THE PROBLEM:
Copy out every record below, word for word.

AVAILABLE RECORDS:
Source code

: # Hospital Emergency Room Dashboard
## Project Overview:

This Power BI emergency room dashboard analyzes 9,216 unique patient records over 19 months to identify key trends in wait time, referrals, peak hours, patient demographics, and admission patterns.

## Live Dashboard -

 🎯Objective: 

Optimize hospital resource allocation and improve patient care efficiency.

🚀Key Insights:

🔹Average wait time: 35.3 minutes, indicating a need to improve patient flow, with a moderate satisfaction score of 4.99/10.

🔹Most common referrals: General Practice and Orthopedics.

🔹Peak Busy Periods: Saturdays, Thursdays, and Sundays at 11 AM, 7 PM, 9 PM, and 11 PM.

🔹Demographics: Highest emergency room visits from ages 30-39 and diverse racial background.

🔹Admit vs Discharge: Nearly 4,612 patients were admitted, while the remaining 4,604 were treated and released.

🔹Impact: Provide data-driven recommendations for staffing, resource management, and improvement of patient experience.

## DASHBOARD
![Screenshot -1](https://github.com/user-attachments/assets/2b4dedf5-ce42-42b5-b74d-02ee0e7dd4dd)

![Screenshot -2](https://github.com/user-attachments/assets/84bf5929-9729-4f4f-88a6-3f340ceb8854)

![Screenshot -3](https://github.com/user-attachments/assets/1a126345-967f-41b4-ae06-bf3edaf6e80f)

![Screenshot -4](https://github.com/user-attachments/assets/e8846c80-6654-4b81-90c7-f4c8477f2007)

ANSWER SECTION:
Source code

: # Hospital Emergency Room Dashboard
## Project Overview:

This Power BI emergency room dashboard analyzes 9,216 unique patient records over 19 months to identify key trends in wait time, referrals, peak hours, patient demographics, and admission patterns.

## Live Dashboard -

 🎯Objective: 

Optimize hospital resource allocation and improve patient care efficiency.

🚀Key Insights:

🔹Average wait time: 35.3 minutes, indicating a need to improve patient flow, with a moderate satisfaction score of 4.99/10.

🔹Most common referrals: General Practice and Orthopedics.

🔹Peak Busy Periods: Saturdays, Thursdays, and Sundays at 11 AM, 7 PM, 9 PM, and 11 PM.

🔹Demographics: Highest emergency room visits from ages 30-39 and diverse racial background.

🔹Admit vs Discharge: Nearly 4,612 patients were admitted, while the remaining 4,604 were treated and released.

🔹Impact: Provide data-driven recommendations for staffing, resource management, and improvement of patient experience.

## DASHBOARD
![Screenshot -1](https://github.com/user-attachments/assets/2b4dedf5-ce42-42b5-b74d-02ee0e7dd4dd)

![Screenshot -2](https://github.com/user-attachments/assets/84bf5929-9729-4f4f-88a6-3f340ceb8854)

![Screenshot -3](https://github.com/user-attachments/assets/1a126345-967f-41b4-ae06-bf3edaf6e80f)

![Screenshot -4](https://github.com/user-attachments/assets/e8846c80-6654-4b81-90c7-f4c8477f2007)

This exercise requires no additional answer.